Problem details: From the listing below, retype exactly the line holding "Over-pitching: Can lead", the line holding "This data type", and the lines between them; skip everything else.

============================================================

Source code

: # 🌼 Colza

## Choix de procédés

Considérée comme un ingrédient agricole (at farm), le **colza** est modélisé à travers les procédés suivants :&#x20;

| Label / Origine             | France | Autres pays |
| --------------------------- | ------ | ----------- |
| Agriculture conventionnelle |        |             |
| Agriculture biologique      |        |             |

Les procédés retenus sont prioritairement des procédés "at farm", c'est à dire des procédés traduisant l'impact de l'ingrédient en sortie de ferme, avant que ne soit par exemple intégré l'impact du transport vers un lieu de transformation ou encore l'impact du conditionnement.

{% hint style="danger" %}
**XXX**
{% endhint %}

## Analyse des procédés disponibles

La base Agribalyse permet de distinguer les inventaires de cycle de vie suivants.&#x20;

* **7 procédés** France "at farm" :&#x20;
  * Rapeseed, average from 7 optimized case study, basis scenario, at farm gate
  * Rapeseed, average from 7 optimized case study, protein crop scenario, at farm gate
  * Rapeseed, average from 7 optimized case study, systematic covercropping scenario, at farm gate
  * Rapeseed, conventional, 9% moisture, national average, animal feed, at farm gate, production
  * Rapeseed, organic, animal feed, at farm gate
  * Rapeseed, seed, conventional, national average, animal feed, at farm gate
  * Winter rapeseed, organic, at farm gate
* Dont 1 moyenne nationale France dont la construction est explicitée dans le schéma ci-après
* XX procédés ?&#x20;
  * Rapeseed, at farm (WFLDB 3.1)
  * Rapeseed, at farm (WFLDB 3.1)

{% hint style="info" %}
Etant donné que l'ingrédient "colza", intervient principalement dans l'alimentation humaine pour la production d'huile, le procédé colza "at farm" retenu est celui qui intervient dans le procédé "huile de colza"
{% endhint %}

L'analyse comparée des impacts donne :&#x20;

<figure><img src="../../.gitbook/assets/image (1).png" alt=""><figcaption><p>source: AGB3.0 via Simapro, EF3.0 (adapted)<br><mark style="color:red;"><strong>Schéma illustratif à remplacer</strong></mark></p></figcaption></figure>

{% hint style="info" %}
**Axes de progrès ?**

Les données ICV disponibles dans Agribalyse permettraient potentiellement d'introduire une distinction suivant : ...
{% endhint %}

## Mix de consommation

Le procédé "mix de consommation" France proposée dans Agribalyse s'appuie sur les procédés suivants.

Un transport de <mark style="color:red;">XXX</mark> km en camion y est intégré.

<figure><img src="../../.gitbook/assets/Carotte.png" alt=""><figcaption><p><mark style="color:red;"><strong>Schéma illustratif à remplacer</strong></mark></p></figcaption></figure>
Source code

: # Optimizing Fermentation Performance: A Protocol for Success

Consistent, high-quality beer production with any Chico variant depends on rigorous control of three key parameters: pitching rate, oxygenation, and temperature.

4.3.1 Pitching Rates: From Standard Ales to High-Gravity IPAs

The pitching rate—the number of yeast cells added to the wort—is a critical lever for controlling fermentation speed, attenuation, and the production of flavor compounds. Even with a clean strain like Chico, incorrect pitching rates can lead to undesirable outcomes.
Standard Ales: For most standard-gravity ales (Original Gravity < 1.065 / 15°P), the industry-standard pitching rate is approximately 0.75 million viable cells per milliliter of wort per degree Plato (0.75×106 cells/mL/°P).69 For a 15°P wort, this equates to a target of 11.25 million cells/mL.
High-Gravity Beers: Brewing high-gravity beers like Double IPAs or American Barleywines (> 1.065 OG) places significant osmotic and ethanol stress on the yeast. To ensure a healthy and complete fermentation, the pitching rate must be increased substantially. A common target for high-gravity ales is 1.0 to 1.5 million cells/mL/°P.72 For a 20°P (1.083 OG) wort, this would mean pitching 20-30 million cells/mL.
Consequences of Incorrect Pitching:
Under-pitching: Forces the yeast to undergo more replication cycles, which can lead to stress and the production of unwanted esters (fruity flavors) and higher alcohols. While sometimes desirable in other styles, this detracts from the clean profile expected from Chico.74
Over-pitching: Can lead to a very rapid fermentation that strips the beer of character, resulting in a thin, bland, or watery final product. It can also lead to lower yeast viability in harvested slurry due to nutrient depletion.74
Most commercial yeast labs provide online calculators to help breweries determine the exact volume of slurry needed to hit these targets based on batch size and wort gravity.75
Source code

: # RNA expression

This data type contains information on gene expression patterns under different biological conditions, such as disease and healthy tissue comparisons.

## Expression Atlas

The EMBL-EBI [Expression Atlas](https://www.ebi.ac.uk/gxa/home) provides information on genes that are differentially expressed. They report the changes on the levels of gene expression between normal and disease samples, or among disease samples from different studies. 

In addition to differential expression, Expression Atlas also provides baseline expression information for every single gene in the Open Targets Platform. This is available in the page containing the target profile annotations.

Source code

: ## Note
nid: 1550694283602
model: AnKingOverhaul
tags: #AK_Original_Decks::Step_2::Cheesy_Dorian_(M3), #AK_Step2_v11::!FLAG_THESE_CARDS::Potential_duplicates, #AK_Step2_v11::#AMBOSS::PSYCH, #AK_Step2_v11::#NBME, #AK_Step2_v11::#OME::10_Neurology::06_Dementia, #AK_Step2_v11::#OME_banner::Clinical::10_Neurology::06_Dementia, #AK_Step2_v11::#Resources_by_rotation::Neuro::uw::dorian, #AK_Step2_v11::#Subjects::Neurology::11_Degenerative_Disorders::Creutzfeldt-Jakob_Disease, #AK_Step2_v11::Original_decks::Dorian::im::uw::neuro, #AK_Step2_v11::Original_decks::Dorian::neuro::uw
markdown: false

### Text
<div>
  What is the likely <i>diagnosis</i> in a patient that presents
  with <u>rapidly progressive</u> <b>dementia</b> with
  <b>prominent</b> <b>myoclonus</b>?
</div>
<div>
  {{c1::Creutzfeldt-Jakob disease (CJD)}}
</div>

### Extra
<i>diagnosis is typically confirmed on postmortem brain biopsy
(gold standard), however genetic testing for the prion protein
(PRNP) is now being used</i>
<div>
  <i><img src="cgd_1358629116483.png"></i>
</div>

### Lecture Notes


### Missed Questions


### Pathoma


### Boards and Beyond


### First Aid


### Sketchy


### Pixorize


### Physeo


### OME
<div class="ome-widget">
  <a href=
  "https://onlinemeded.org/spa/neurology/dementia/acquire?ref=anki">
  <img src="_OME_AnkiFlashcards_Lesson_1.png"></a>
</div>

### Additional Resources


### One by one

============================================================

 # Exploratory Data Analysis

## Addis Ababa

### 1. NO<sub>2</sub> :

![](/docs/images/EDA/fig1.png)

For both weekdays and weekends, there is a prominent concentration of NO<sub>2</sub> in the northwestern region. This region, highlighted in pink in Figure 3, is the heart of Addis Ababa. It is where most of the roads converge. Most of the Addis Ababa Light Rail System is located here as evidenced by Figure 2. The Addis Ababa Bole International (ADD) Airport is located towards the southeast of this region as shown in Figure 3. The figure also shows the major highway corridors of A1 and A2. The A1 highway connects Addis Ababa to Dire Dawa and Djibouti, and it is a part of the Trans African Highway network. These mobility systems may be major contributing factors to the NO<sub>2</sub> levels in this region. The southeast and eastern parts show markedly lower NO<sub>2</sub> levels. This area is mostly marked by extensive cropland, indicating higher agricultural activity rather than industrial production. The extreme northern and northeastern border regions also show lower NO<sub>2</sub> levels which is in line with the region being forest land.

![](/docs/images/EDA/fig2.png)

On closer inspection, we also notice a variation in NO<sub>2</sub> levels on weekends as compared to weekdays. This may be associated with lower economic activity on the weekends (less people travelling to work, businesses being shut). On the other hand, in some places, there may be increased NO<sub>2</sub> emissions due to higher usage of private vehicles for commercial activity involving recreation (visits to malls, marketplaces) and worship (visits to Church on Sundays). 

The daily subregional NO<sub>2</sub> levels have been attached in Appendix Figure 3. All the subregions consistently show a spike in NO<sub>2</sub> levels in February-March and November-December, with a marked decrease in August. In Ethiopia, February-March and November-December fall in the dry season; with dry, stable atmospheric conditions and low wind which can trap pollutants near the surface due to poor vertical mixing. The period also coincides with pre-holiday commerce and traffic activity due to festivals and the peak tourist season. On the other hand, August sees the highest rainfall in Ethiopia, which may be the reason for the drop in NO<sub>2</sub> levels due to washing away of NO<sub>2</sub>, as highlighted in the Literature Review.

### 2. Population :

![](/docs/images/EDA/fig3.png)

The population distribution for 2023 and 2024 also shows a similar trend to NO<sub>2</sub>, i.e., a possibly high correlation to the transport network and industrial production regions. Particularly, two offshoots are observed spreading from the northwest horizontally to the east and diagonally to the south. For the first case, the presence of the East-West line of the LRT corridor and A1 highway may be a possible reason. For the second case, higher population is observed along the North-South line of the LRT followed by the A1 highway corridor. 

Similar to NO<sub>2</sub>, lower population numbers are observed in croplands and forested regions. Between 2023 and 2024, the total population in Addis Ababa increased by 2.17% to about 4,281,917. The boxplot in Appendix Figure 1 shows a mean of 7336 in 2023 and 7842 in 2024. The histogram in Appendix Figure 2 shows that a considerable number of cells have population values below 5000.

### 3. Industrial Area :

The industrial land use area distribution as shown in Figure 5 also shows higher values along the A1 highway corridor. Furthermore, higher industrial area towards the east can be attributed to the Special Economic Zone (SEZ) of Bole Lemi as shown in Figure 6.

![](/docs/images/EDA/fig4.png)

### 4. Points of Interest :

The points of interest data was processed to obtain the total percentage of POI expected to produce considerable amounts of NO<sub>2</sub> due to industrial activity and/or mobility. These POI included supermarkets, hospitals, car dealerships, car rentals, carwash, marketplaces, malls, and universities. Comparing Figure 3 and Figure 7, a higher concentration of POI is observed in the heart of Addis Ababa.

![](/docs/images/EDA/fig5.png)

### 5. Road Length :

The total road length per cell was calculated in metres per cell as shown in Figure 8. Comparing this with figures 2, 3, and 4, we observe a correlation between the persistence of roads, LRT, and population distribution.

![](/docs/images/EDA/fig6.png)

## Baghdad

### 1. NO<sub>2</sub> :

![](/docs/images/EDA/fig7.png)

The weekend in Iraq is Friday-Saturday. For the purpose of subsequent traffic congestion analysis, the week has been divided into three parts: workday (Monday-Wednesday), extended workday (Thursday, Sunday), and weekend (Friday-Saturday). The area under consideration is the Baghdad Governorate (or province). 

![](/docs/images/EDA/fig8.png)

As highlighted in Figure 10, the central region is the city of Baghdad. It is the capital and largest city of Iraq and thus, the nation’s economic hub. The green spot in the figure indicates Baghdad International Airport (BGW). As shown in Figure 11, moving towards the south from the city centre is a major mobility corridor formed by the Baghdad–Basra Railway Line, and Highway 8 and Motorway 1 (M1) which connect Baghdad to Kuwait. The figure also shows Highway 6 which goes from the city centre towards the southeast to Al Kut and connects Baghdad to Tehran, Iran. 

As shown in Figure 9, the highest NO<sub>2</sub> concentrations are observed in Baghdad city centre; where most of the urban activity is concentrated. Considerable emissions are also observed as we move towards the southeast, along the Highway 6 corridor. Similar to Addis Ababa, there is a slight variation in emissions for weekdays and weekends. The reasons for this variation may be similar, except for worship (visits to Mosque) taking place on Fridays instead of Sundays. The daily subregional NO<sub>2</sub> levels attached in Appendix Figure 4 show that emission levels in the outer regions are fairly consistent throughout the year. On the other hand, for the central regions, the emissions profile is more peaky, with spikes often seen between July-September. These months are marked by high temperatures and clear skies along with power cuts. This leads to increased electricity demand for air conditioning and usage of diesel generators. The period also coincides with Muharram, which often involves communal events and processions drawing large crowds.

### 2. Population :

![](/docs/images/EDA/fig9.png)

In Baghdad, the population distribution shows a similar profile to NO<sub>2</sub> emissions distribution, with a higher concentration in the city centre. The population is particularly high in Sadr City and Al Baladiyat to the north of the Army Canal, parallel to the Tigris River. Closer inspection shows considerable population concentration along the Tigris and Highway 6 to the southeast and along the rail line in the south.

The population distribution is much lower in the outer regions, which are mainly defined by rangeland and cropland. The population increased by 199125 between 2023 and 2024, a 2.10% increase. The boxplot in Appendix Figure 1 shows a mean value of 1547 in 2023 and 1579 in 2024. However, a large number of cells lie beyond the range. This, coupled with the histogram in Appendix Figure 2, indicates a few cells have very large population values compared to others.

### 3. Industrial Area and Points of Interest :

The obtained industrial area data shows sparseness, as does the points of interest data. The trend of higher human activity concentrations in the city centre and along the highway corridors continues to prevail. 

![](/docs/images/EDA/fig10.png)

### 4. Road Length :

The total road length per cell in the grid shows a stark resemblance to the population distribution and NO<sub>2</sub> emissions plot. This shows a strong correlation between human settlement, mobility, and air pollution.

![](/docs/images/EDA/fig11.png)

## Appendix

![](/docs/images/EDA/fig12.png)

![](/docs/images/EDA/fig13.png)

============================================================

Result:
Over-pitching: Can lead to a very rapid fermentation that strips the beer of character, resulting in a thin, bland, or watery final product. It can also lead to lower yeast viability in harvested slurry due to nutrient depletion.74
Most commercial yeast labs provide online calculators to help breweries determine the exact volume of slurry needed to hit these targets based on batch size and wort gravity.75
Source code

: # RNA expression

This data type contains information on gene expression patterns under different biological conditions, such as disease and healthy tissue comparisons.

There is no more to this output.